Continuous and pulsed operation are represented in Figure 1 schematically, which shows that pulsed pumping was set to mimic the natural cardiac cycle of systole and diastole by operating faster for 30% of the cycle and slower during the remaining 70%. The pump speeds used during pulsed operation for both the centrifugal and axial LVADs are listed in Table 1. To provide a valid comparison between continuous and pulsed mode, the constant speed set during continuous conditions was designed to be approximately equal to the mean speed during pulsed operation. The rate of pulsed operation was set to be 10% slower than the intrinsic heart rate (as measured during the first 30 seconds of data acquisition). Setting the LVAD to pump asynchronously allowed for the LVAD to pump in phase with the heart (i.e. co-pulsation) and out of phase with the heart (i.e. counter-pulsation). Data were acquired during stable hemodynamic conditions and the LVAD was operated in continuous mode (i.e. constant speed) for 30 seconds and then switched to pulsed operation.

Figure 1. Schematic representation of continuous and pulsed LVAD operation.

Figure 1

The horizontal lines indicate pump speed during continuous (i.e., constant) and pulsed operation (i.e., periods of systole and diastole). The rate of pulsed operation was set to be 10% less than the intrinsic heart rate. RPM: Rotations per minute

Table 1.

Pump speeds during constant and pulsatile pump modes. RPM: Rotations per minute

Pump Mode Pump Speed (RPM)
Centrifugal 1 Centrifugal 2 Axial 1 Axial 2
Continuous Constant 2700 2700 7300 7000
Pulsed Systolic 3400 3400 8100 7800
Diastolic 2300 2300 6800 6600

Baseline conditions were measured after the animal reached hemodynamic stability after surgery. Norepinephrine (0.33 – 1.0 μg/kg•min) was used subsequently to increase afterload. After a period of weaning the animal off norepinephrine and a return to baseline conditions, a bolus of approximately 500 mL of Vetastarch (6% hydroxyethyl starch) via a jugular cannula was used to increase preload by raising LV end-diastolic pressure from approximately 5 mmHg (during baseline) to approximately 10 mmHg. This level of volume loading was maintained with further infusions of normal saline. During each intervention (i.e., baseline, increased afterload, and increased preload), pulsed operation of the LVAD was compared to a continuous mode.

Data Analysis

In this study, wave intensity analysis (WIA) was used to calculate the energy associated with waves measured in the ascending aorta.

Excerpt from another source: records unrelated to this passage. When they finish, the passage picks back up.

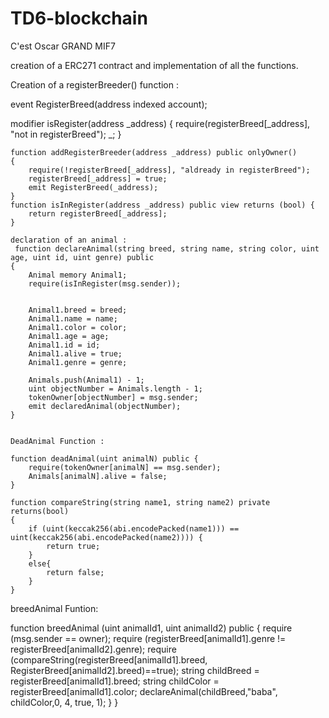 # TD6-blockchain

C'est Oscar GRAND MIF7


 creation of a ERC271 contract and implementation of all the functions. 
 
 Creation of a registerBreeder() function : 
 
 event RegisterBreed(address indexed account);
 
 modifier isRegister(address _address) {
        require(registerBreed[_address], "not in registerBreed");
        _;
    }
	
	function addRegisterBreeder(address _address) public onlyOwner() 
	{
        require(!registerBreed[_address], "aldready in registerBreed");
        registerBreed[_address] = true;
        emit RegisterBreed(_address);
    }
	function isInRegister(address _address) public view returns (bool) {
        return registerBreed[_address];
    }
    
    declaration of an animal : 
     function declareAnimal(string breed, string name, string color, uint age, uint id, uint genre) public 
    {
        Animal memory Animal1;
        require(isInRegister(msg.sender));

        
		Animal1.breed = breed;
        Animal1.name = name;
        Animal1.color = color;
        Animal1.age = age;
        Animal1.id = id;
        Animal1.alive = true;
		Animal1.genre = genre; 

        Animals.push(Animal1) - 1;
        uint objectNumber = Animals.length - 1;
        tokenOwner[objectNumber] = msg.sender;
        emit declaredAnimal(objectNumber);
    }
    
    
    DeadAnimal Function : 
    
    function deadAnimal(uint animalN) public {
        require(tokenOwner[animalN] == msg.sender);
        Animals[animalN].alive = false;
    }
	
	function compareString(string name1, string name2) private returns(bool)
	{
        if (uint(keccak256(abi.encodePacked(name1))) == uint(keccak256(abi.encodePacked(name2)))) {
            return true;
	    }
        else{
            return false;
	    }
	}
  
  breedAnimal Funtion: 
  
  function breedAnimal (uint animalId1, uint animalId2) public {
        require (msg.sender == owner);
        require (registerBreed[animalId1].genre != registerBreed[animalId2].genre);
        require (compareString(registerBreed[animalId1].breed, RegisterBreed[animalId2].breed)==true);
        string childBreed = registerBreed[animalId1].breed;
        string childColor = registerBreed[animalId1].color;
        declareAnimal(childBreed,"baba", childColor,0, 4, true, 1);
    }
}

WIA defines four characteristic waves which can be identified by incremental changes in pressure and velocity/flow. Measured at any single location, there are four possible combinations of increasing or decreasing pressure and velocity/flow that allow wave intensity analysis to indicate what type of wave caused these changes, as shown in Figure 2. A forward compression wave (FCW) increases pressure and velocity and a forward decompression wave (FDW) decreases pressure and velocity. A backward compression wave (BCW) increases pressure and decreases flow and a backward decompression wave (BDW) decreased pressure and increases flow. Detailed procedure for WIA is described in Supplementary information.

Figure 2. Wave intensity analysis.

Figure 2

The 4 characteristic waves are: 1) forward compression wave (FCW), 2) backward compression wave (BCW), 3) backward decompression wave (BDW), and 4) forward decompression wave (FDW). Forward-going waves (red font) travel away from the heart and backward-going waves (blue font) travel toward the heart. The table shows the increases (↑) or decreases (↓) of pressure and velocity/flow that are caused by each characteristic wave.

Statistical Methods

Three pump modes (continuous, counter-pulsation, and co-pulsation) were compared using oneway ANOVA (SPSS, version 21). Representative samples from the data were collected by using 30 consecutive cardiac cycles selected from constant speed operation and 30 cardiac cycles selected when the LVAD was in phase (i.e. co-pulsation) and out of phase (i.e. counterpulsation) with the heart (as shown in Figure 4). For all statistical tests, the significance level was set at 0.05 and if the results from one-way ANOVA were significant (i.e. p < 0.05), then multiple comparisons between each group were made with the Bonferroni post-hoc test.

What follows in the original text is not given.